In a 2006 interview with The Gleaner, Toots Hibbert, the long-standing Maytal, explained that it was the writing aspect of the contest that caught his attention, "but if you can sing, it so happen to be better". The Maytals - Toots, Jerry Matthias and Raleigh Gordon - won the 1966 contest, Hibbert saying in the song it was like he was writing about himself with "I am the man who fight for the right and not the wrong". Bam Bam has had an enduring influence, lyrically and with its music. In the early 1980s, Sister Nancy did her version on a rub-a-dub version of the rhythm, reworking the chorus and the declaration "this man I don't trouble no one/but if you should trouble this man" to "this woman never trouble no one/I am a lady not a man".

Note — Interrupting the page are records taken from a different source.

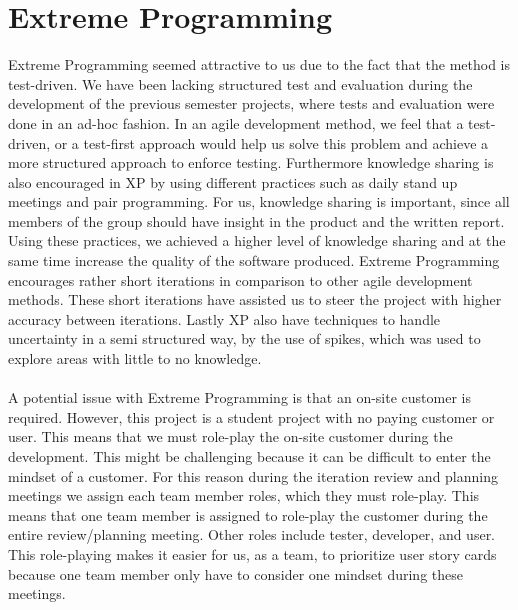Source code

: 
\section{Extreme Programming}
\label{sec:extreme_programming}

Extreme Programming seemed attractive to us due to the fact that the method is test-driven. We have been lacking structured test and evaluation during the development of the previous semester projects, where tests and evaluation were done in an ad-hoc fashion. In an agile development method, we feel that a test-driven, or a test-first approach would help us solve this problem and achieve a more structured approach to enforce testing. Furthermore knowledge sharing is also encouraged in XP by using different practices such as daily stand up meetings and pair programming. For us, knowledge sharing is important, since all members of the group should have insight in the product and the written report. Using these practices, we achieved a higher level of knowledge sharing and at the same time increase the quality of the software produced. Extreme Programming encourages rather short iterations in comparison to other agile development methods. These short iterations have assisted us to steer the project with higher accuracy between iterations. Lastly XP also have techniques to handle uncertainty in a semi structured way, by the use of spikes, which was used to explore areas with little to no knowledge. 
\\\\
A potential issue with Extreme Programming is that an on-site customer is required. However, this project is a student project with no paying customer or user. This means that we must role-play the on-site customer during the development. This might be challenging because it can be difficult to enter the mindset of a customer. For this reason during the iteration review and planning meetings we assign each team member roles, which they must role-play. This means that one team member is assigned to role-play the customer during the entire review/planning meeting. Other roles include tester, developer, and user. This role-playing makes it easier for us, as a team, to prioritize user story cards because one team member only have to consider one mindset during these meetings.

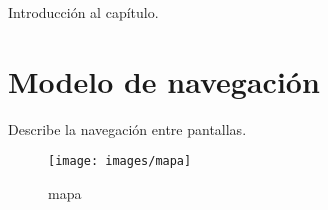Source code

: Introducción al capítulo.

\section{Modelo de navegación}

Describe la navegación entre pantallas.

\begin{figure}[htbp]
	\begin{center}
		\texttt{[image: images/mapa]}
		\caption{mapa}
		\label{fig:mapa}
	\end{center}
\end{figure}
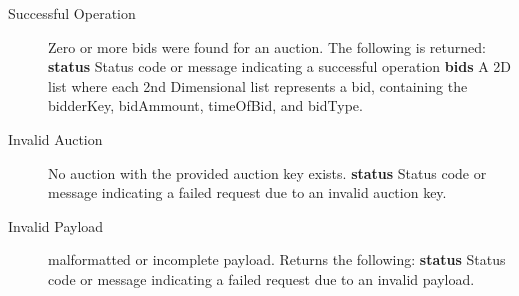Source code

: \documentclass{article}
\begin{document}
\begin{description}
    \item[Successful Operation] Zero or more bids were found for an auction.
        The following is returned:
        \subitem\textbf{status} Status code or message indicating a successful
        operation
        \subitem\textbf{bids} A 2D list where each 2nd Dimensional list
        represents a bid, containing the bidderKey, bidAmmount, timeOfBid, and
        bidType.

    \item[Invalid Auction] No auction with the provided auction key exists.
        \subitem\textbf{status} Status code or message indicating a failed
        request due to an invalid auction key.

    \item[Invalid Payload] malformatted or incomplete payload. Returns the
        following:
        \subitem\textbf{status} Status code or message indicating a failed
        request due to an invalid payload.

\end{description}
\end{document}

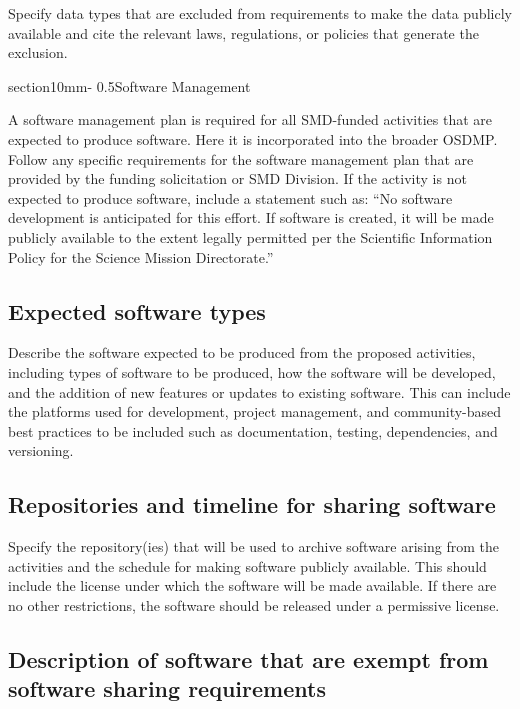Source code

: \documentclass[letterpaper,12pt]{article}
\makeatletter
\renewcommand{\section}{\@startsection%
{section}{1}{0mm}{-\baselineskip}%
{0.5\baselineskip}{\normalfont\Large\bfseries}}%
\makeatother
\begin{document}
Specify data types that are excluded from requirements to make the data publicly available and cite the relevant laws, regulations, or policies that generate the exclusion.

\section{Software Management}

A software management plan is required for all SMD-funded activities that are expected to produce software. Here it is incorporated into the broader OSDMP. Follow any specific requirements for the software management plan that are provided by the funding solicitation or SMD Division. If the activity is not expected to produce software, include a statement such as: “No software development is anticipated for this effort. If software is created, it will be made publicly available to the extent legally permitted per the Scientific Information Policy for the Science Mission Directorate.”

\subsection{Expected software types}

Describe the software expected to be produced from the proposed activities, including types of software to be produced, how the software will be developed, and the addition of new features or updates to existing software. This can include the platforms used for development, project management, and community-based best practices to be included such as documentation, testing, dependencies, and versioning.

\subsection{Repositories and timeline for sharing software}

Specify the repository(ies) that will be used to archive software arising from the activities and the schedule for making software publicly available. This should include the license under which the software will be made available. If there are no other restrictions, the software should be released under a permissive license.

\subsection{Description of software that are exempt from software sharing requirements}
\end{document}
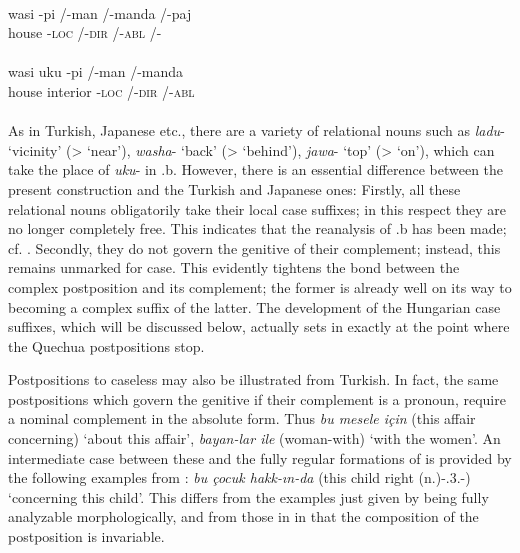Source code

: \ea\label{ex:E56}
 \\
 \ea
 \gll  wasi  {}-pi  /-man  /-manda  /-paj\\
  house  {}-\textsc{loc}  /-\textsc{dir}  /-\textsc{abl}  /-\glgen\\
\\
\ex
\gll  wasi  uku  {}-pi  /-man  /-manda\\
house  interior  {}-\textsc{loc}  /-\textsc{dir}  /-\textsc{abl}\\
\\
\z
\z
\noindent As in Turkish, Japanese etc., there are a variety of relational nouns such as \textit{ladu}{}- ‘vicinity’ ({\textgreater} ‘near’), \textit{washa}{}- ‘back’ ({\textgreater} ‘behind’), \textit{jawa}{}- ‘top’ ({\textgreater} ‘on’), which can take the place of \textit{uku}{}- in .b. However, there is an essential difference between the present construction and the Turkish and Japanese ones: Firstly, all these relational nouns obligatorily take their local case suffixes; in this respect they are no longer completely free. This indicates that the reanalysis of .b has been made; cf. \citet[120]{Cole1982}. Secondly, they do not govern the genitive of their complement; instead, this remains unmarked for case. This evidently tightens the bond between the complex postposition and its complement; the former is already well on its way to becoming a complex suffix of the latter. The development of the Hungarian case suffixes, which will be discussed below, actually sets in exactly at the point where the Quechua postpositions stop.

Postpositions to caseless \nps may also be illustrated from Turkish. In fact, the same postpositions which govern the genitive if their complement is a pronoun, require a nominal complement in the absolute form. Thus \textit{bu mesele için} (this affair concerning) ‘about this affair’, \textit{bayan-lar ile} (woman-\glpl with) ‘with the women’. An intermediate case between these and the fully regular formations of  is provided by the following examples from \citet[30]{Kahr1975}: \textit{bu çocuk hakk-ın-da} (this child right (n.)-\glposs.3.\glsg-\glloc) ‘concerning this child’. This differs from the examples just given by being fully analyzable morphologically, and from those in  in that the composition of the postposition is invariable.


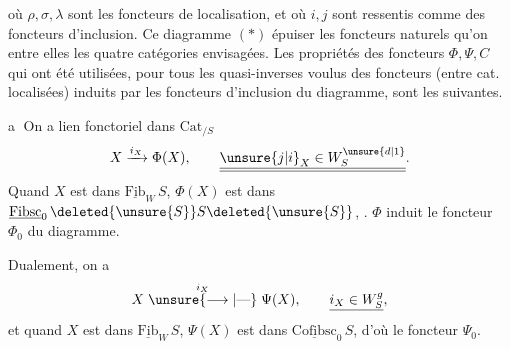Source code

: où $\rho,\sigma,\lambda$ sont les foncteurs de localisation,
et où $i,j$ sont ressentis comme des
foncteurs d'inclusion. Ce diagramme $(*)$
 épuiser les foncteurs naturels qu'on 
 entre elles les quatre catégories envisagées.
Les propriétés des foncteurs $\Phi,\Psi,C$ qui ont été
utilisées, pour  tous les quasi-inverses
voulus des foncteurs (entre cat. localisées) induits par les foncteurs d'inclusion du diagramme, sont les suivantes.

\textcircled{a} On a  lien fonctoriel dans $\mathrm{Cat}_{/S}$
\[
X\xrightarrow{i_X}\Phi(X),\qquad \underline{\underline{\unsure{j|i}_X\in W_S^{\unsure{d|1}}}} .
\]
 Quand $X$ est dans $\underline{\mathrm{Fib}}_W\,S$,
$\Phi(X)$ est dans $\underline{\mathrm{Fibsc}}_0\,\deleted{\unsure{S}}S\deleted{\unsure{S}}$,
.
 $\Phi$ induit le foncteur $\Phi_0$ du diagramme.

Dualement, on a
\[
X\mathrel{\overset{i_X}{\unsure{\longrightarrow|\text{---}}}}\Psi(X),
\qquad\underline{i_X\in W_S^g},
\]
et quand $X$ est dans $\underline{\mathrm{Fib}}_W\,S$, $\Psi(X)$ est dans
$\underline{\mathrm{Cofibsc}}_0\,S$, d'où le foncteur $\Psi_0$.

The rhythm to Bam Bam made a dancehall style return with Murder She Wrote by Chakademus and Pliers, the video featuring a memorable golden outfit and dancing by Dancehall Queen Carlene.

In November 2007, Chakademus and Pliers performed Murder She Wrote with Alicia Keys at the American Music Awards.

Nardo Ranks also had a crack at the Bam Bam beat in the 1990s, doing Dem a Bleach in which he referenced Buju Banton's Browning. He deejayed:

Dem a bleach

Dem a bleach out dem skin

Dem a bleach fi look like a


He showed respect to the dark-skinned women who stayed true to their hue:

Gal mi honour yu

Yu no bleach out yu skin

Yu no use no chemical fi look

like a browning.

Cutty Ranks' Wait Deh Man utilises the Bam Bam music in deejay combat mode, tackling the Gargamel ("Buju Banton come offa mi right/Mi have two stick a dandemite") and Admiral Bailey ("Admiral come offa di lef'/before mi use de bomber an box yu til yu deaf").

One of the mixes of perennial rivals Bounty Killer and Beenie Man songs used the music as well, for Beenie's Blackboard and Bounty's instruction to "model ya mi gal make it bun dem".

While Bam Bam has had the biggest influence, the music of Eric Donaldson's 1971 winner Cherry Oh Baby is the foundation of one of Jamaica's beloved patriotic popular songs, Tony Rebel's Sweet Jamaica.